There were so few children—and none in the past ten years. Many had left the village. Of the twelve cottages that made up New Wolding, four stood empty now. They needed only one of the two big dark-timbered barns to winter their diminishing herds and store their excess crops. The only part of the village that truly prospered these days was the graveyard.
“I love this time of year,” Lily said. When Lewis didn’t answer straightaway, she laid her hand on his arm and gave it a squeeze. “You think too much, Lewis. It’s going to make you an old man.”
Lewis gave her a half-hearted smile. “And that would never do, would it?”
“When Jango comes this year,” she told him, “I’m going to see what sort of a perk-up tea he can whip up for you, Lewis. Anything to get your nose out of those books and into the fresh air a bit. Remember the walks we used to take?”
Lewis nodded. That was before his wife Vera died, before his son Edmond left the village, not to return, before he realized that the something that had held them all together for so long was fading. It was before Lily’s husband Jevon died as well, when the village seemed more alive.
Now New Wolding was filled with memories rather than vitality. It had an air of imminent disuse about it. Tommy’s music let one forget, but only while it played. It wasn’t strong enough to draw new blood to the village anymore. The old haunting mystery just didn’t seem to run so deeply anymore. It no longer held the dark hounds at bay. And one day, too soon, it would all—
“Lewis!”
Lily poked him with a sharp elbow, bringing him back to the present, but not before he finished his last thought: One day it would all fade away.

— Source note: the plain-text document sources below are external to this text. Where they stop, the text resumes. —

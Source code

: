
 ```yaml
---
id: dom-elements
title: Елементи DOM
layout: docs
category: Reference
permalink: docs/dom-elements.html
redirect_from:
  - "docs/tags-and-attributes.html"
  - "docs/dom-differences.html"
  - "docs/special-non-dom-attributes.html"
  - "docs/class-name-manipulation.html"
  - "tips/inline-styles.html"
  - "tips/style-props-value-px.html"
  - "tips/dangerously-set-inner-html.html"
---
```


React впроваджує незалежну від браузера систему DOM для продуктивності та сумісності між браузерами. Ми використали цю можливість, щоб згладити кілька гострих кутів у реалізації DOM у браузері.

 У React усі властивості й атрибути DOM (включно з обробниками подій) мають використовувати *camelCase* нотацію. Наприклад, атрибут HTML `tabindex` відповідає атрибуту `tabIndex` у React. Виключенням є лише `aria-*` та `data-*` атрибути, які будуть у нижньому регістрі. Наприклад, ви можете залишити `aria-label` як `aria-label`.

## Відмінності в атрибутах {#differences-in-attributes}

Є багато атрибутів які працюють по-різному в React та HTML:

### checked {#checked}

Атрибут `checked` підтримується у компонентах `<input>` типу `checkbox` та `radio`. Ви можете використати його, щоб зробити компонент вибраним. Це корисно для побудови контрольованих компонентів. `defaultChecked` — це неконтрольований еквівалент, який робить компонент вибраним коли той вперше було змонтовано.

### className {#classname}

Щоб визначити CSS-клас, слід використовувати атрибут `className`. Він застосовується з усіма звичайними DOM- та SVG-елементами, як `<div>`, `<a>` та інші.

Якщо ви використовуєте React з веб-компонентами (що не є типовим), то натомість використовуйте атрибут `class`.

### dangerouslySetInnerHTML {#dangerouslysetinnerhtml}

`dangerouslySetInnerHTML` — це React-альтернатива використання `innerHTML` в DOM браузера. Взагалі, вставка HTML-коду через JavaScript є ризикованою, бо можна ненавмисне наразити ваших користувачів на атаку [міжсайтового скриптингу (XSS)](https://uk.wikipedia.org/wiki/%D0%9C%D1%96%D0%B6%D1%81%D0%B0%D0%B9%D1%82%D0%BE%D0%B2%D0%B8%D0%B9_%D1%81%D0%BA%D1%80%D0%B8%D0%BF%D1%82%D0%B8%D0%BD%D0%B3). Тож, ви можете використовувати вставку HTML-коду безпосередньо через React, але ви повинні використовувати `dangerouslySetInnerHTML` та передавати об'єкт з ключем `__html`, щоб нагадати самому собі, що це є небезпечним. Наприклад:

“It’s as much what we feel,” Lily said, “what we give back, as what we take, Lewis. You of all people should remember that—you told it to me.”
Lewis nodded. The music didn’t come from a void, nor did it play to one. It was a conduit between themselves and the mystery that lay behind it. What it woke in each person who heard it reflected only what was inside them to begin with.
“You’re right, Lily,” he said, slipping her arm into the crook of his own. “I keep forgetting—It really is that simple.”
Lily leaned over and kissed his dry cheek, then gave his arm a tug. “Come along, Lewis. There’s something in the air tonight and I think I want to dance.”
Lewis smiled at her. Arm in arm, they hurried after the others, drawn to the meadow of the longstone by the call of Tommy’s music. No one quite entered except for Tommy. The rest sat or stood in a half circle among the trees, watching him play. The last light of the day washed over him and for one breathless moment he appeared to glow. His reed pipes woke an exultant music that skirled to meet the approaching night in a rush of breathy notes. Then the darkness stole in and the music turned into a jig.
The two Hibbuts sisters, in their fifties now, were the first to leave the shelter of the trees. They moved to the music, Jenny’s graying hair undone and falling across her thin shoulders as she stepped to the tune, while Ruth, the years wearing on her a little more, didn’t move quite so sprightly. Kate and Holly Skegland were next, both young and limber, though not quite graceful yet, and then Lily left Lewis’s side to join them.
To those watching from the trees it seemed that there were more than just five of their own dancing to Tommy’s music. The little meadow appeared to be filled with other dancing forms, ghostly shapes that spun in the steps with more abandon and an elfin grace. They danced a May dance that plucked the apples of the moon, silver and cool, rather than the bright apples of the sun.